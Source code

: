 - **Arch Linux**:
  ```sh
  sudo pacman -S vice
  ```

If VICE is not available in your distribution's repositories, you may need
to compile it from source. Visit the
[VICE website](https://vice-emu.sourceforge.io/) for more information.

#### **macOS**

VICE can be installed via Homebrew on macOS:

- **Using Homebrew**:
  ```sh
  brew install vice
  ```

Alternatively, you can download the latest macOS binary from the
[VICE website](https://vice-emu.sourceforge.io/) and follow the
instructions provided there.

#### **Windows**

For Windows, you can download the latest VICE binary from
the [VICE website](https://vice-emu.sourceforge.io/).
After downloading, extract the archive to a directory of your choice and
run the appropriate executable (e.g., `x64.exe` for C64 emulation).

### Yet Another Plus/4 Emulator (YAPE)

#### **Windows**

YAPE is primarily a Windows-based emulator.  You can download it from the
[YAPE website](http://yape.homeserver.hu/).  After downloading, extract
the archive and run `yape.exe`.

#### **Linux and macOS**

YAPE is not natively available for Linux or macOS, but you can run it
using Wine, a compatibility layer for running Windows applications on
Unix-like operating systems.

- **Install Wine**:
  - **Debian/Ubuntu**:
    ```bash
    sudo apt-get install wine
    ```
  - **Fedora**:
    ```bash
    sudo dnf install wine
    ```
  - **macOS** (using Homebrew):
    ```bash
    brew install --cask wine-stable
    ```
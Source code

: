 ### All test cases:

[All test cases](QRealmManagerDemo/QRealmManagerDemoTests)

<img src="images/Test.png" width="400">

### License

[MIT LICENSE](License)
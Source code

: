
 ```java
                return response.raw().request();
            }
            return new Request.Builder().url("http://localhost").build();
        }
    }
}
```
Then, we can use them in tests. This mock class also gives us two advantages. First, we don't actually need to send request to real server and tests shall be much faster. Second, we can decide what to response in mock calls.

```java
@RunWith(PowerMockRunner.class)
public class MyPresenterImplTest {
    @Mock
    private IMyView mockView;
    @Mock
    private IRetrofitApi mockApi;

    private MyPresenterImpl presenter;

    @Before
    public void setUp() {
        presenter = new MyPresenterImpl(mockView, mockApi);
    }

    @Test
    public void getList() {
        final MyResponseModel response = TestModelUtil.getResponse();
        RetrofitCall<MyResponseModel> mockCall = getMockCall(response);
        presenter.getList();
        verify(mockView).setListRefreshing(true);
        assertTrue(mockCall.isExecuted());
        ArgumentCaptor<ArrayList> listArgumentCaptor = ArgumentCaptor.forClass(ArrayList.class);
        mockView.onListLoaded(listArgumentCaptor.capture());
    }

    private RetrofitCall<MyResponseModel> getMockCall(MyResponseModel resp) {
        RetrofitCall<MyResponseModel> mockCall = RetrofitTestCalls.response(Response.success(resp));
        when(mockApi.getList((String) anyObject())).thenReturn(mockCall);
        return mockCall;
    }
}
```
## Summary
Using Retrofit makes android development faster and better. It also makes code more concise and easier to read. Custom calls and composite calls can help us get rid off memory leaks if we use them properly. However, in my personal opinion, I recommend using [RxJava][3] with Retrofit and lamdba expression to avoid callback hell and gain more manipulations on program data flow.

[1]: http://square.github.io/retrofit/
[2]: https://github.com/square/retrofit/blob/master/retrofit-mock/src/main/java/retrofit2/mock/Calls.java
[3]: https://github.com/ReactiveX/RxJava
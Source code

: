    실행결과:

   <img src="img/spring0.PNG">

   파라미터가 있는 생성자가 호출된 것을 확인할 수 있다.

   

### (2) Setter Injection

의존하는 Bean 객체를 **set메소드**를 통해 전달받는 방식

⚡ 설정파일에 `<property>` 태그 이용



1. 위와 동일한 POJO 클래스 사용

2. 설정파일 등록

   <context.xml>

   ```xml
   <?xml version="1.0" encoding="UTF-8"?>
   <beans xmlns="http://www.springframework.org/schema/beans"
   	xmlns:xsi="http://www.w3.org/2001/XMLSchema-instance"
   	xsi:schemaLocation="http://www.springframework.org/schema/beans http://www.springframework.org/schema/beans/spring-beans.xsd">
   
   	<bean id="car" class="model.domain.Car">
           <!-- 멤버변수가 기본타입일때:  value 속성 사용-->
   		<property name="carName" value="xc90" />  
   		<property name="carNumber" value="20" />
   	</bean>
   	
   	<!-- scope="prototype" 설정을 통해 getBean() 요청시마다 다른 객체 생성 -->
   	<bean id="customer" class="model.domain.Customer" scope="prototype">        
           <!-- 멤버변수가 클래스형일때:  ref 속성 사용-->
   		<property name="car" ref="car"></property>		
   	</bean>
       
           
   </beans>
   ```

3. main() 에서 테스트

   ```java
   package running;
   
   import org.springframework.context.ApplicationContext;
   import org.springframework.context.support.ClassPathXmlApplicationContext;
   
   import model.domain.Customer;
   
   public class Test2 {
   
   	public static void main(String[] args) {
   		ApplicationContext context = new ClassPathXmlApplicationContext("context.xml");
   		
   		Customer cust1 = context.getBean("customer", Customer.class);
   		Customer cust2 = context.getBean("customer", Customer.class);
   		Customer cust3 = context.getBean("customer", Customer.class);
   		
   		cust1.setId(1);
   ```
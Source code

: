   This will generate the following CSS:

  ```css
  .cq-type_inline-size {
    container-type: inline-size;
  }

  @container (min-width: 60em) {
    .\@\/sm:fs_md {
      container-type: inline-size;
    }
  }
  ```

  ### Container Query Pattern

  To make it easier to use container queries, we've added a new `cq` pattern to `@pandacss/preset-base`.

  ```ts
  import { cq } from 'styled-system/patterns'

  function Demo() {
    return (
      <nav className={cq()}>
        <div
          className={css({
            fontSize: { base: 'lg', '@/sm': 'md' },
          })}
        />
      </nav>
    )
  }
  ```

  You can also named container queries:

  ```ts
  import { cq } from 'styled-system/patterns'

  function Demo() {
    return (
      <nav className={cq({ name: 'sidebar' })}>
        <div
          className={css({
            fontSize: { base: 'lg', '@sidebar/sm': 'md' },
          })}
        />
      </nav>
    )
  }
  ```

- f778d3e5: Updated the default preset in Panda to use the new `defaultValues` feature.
* * * * * * * * *
* _The problem_
Here the job is to transcribe the lines from the first line of the data through the line containing "VICE can be", inclusive, exactly and with nothing else.

* _Task solution_
Source code

: - **Arch Linux**:
  ```sh
  sudo pacman -S vice
  ```

If VICE is not available in your distribution's repositories, you may need
to compile it from source. Visit the
[VICE website](https://vice-emu.sourceforge.io/) for more information.

#### **macOS**

VICE can be installed via Homebrew on macOS:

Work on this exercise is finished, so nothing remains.